In the case of a genuine redundancy, there are different tax rates for each component.

It is essential to get good advice to ensure you pay the correct tax. Get it wrong and the tax will much higher than it should be.

Hubby received a redundancy layout and we figured the accountant fee excellent value as hubby paid minimal tax on a six figure payout.
Marg
 
When you get the offer it is all detailed on the redundancy offer.

My hubby took voluntary redundancy. His pay, holiday pay etc was taxed as normal. The redundancy payout itself was not taxed.
 
The redundancy element has a concessional tax rate provided you are aged under 65 when it is paid otherwise all bets are off and its just ordinary income (A very unfair change bought in by K Rudd) . The redundancy element should be calculated by the employer and is based on the term of full year employment. The whole of that part is tax free. 2014/15 its $9514 plus $4758 for each full year of service. ie ($61K or so) The formula is explained here. It will be reported at Label D of the PAYG summary when you get it. It doesn't even go in the return.

Any excess above the tax free is included on a ETP payment summary. The tax issues get further complicated ehre. You can no longer choose for an ETP to be switched to super.
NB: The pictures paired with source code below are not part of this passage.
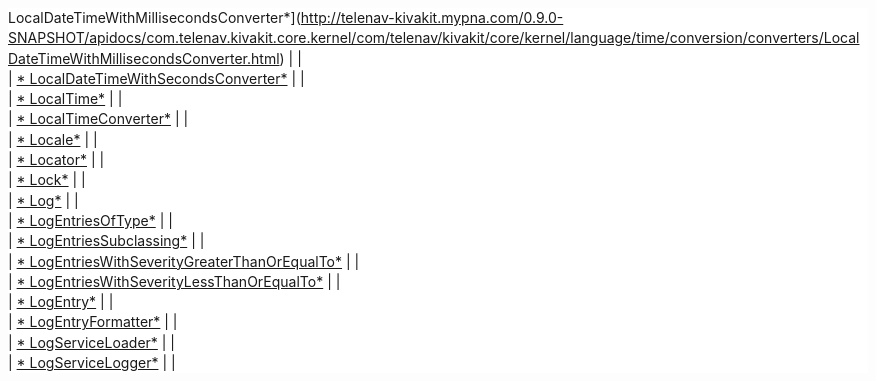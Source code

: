 LocalDateTimeWithMillisecondsConverter*](http://telenav-kivakit.mypna.com/0.9.0-SNAPSHOT/apidocs/com.telenav.kivakit.core.kernel/com/telenav/kivakit/core/kernel/language/time/conversion/converters/LocalDateTimeWithMillisecondsConverter.html) |  |  
| [*
LocalDateTimeWithSecondsConverter*](http://telenav-kivakit.mypna.com/0.9.0-SNAPSHOT/apidocs/com.telenav.kivakit.core.kernel/com/telenav/kivakit/core/kernel/language/time/conversion/converters/LocalDateTimeWithSecondsConverter.html) |  |  
| [*
LocalTime*](http://telenav-kivakit.mypna.com/0.9.0-SNAPSHOT/apidocs/com.telenav.kivakit.core.kernel/com/telenav/kivakit/core/kernel/language/time/LocalTime.html) |  |  
| [*
LocalTimeConverter*](http://telenav-kivakit.mypna.com/0.9.0-SNAPSHOT/apidocs/com.telenav.kivakit.core.kernel/com/telenav/kivakit/core/kernel/language/time/conversion/converters/LocalTimeConverter.html) |  |  
| [*
Locale*](http://telenav-kivakit.mypna.com/0.9.0-SNAPSHOT/apidocs/com.telenav.kivakit.core.kernel/com/telenav/kivakit/core/kernel/language/locales/Locale.html) |  |  
| [*
Locator*](http://telenav-kivakit.mypna.com/0.9.0-SNAPSHOT/apidocs/com.telenav.kivakit.core.kernel/com/telenav/kivakit/core/kernel/interfaces/value/Locator.html) |  |  
| [*
Lock*](http://telenav-kivakit.mypna.com/0.9.0-SNAPSHOT/apidocs/com.telenav.kivakit.core.kernel/com/telenav/kivakit/core/kernel/language/threading/locks/Lock.html) |  |  
| [*
Log*](http://telenav-kivakit.mypna.com/0.9.0-SNAPSHOT/apidocs/com.telenav.kivakit.core.kernel/com/telenav/kivakit/core/kernel/logging/Log.html) |  |  
| [*
LogEntriesOfType*](http://telenav-kivakit.mypna.com/0.9.0-SNAPSHOT/apidocs/com.telenav.kivakit.core.kernel/com/telenav/kivakit/core/kernel/logging/filters/LogEntriesOfType.html) |  |  
| [*
LogEntriesSubclassing*](http://telenav-kivakit.mypna.com/0.9.0-SNAPSHOT/apidocs/com.telenav.kivakit.core.kernel/com/telenav/kivakit/core/kernel/logging/filters/LogEntriesSubclassing.html) |  |  
| [*
LogEntriesWithSeverityGreaterThanOrEqualTo*](http://telenav-kivakit.mypna.com/0.9.0-SNAPSHOT/apidocs/com.telenav.kivakit.core.kernel/com/telenav/kivakit/core/kernel/logging/filters/LogEntriesWithSeverityGreaterThanOrEqualTo.html) |  |  
| [*
LogEntriesWithSeverityLessThanOrEqualTo*](http://telenav-kivakit.mypna.com/0.9.0-SNAPSHOT/apidocs/com.telenav.kivakit.core.kernel/com/telenav/kivakit/core/kernel/logging/filters/LogEntriesWithSeverityLessThanOrEqualTo.html) |  |  
| [*
LogEntry*](http://telenav-kivakit.mypna.com/0.9.0-SNAPSHOT/apidocs/com.telenav.kivakit.core.kernel/com/telenav/kivakit/core/kernel/logging/LogEntry.html) |  |  
| [*
LogEntryFormatter*](http://telenav-kivakit.mypna.com/0.9.0-SNAPSHOT/apidocs/com.telenav.kivakit.core.kernel/com/telenav/kivakit/core/kernel/logging/logs/text/LogEntryFormatter.html) |  |  
| [*
LogServiceLoader*](http://telenav-kivakit.mypna.com/0.9.0-SNAPSHOT/apidocs/com.telenav.kivakit.core.kernel/com/telenav/kivakit/core/kernel/logging/loggers/LogServiceLoader.html) |  |  
| [*
LogServiceLogger*](http://telenav-kivakit.mypna.com/0.9.0-SNAPSHOT/apidocs/com.telenav.kivakit.core.kernel/com/telenav/kivakit/core/kernel/logging/loggers/LogServiceLogger.html) |  |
Then you may have unpaid leave etc...All taxed as ordinary income.

In the year of payment watch out for the surcharges !!!
- Medicare Levy surcharge (You and spouse / partner better have private health and keep it all tax year !!)
- HELP / HECS debts
- Extra 15% tax on contributions if "income" exceeds $300K.
etc

Lots of issues and some strategies too. Well worth tax AND planning advice as early as possible.